Out of the entries that follow, copy each line containing "been".
Records to use Block Start
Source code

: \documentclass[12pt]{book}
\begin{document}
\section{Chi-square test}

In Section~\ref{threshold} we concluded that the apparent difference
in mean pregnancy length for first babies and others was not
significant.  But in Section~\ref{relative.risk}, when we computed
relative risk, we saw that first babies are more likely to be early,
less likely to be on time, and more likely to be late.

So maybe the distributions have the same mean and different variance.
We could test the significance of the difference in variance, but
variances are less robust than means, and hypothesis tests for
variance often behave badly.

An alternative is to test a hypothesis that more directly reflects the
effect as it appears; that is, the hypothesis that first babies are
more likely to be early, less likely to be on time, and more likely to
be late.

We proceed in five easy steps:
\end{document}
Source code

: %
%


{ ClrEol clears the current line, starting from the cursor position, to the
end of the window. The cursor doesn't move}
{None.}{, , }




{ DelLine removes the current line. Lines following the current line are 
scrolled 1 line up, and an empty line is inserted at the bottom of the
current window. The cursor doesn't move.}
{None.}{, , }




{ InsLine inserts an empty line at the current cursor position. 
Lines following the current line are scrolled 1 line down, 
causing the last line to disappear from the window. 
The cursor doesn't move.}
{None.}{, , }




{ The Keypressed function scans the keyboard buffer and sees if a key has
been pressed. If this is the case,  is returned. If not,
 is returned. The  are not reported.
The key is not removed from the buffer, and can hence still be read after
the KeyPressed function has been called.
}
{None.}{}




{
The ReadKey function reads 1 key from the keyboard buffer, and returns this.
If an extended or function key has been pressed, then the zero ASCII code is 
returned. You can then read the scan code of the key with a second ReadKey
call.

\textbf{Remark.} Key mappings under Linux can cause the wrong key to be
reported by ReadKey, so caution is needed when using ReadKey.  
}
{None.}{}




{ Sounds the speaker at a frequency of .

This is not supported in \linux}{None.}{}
Records to use Block End
#### Result:
been pressed. If this is the case,  is returned. If not,
the KeyPressed function has been called.
If an extended or function key has been pressed, then the zero ASCII code is 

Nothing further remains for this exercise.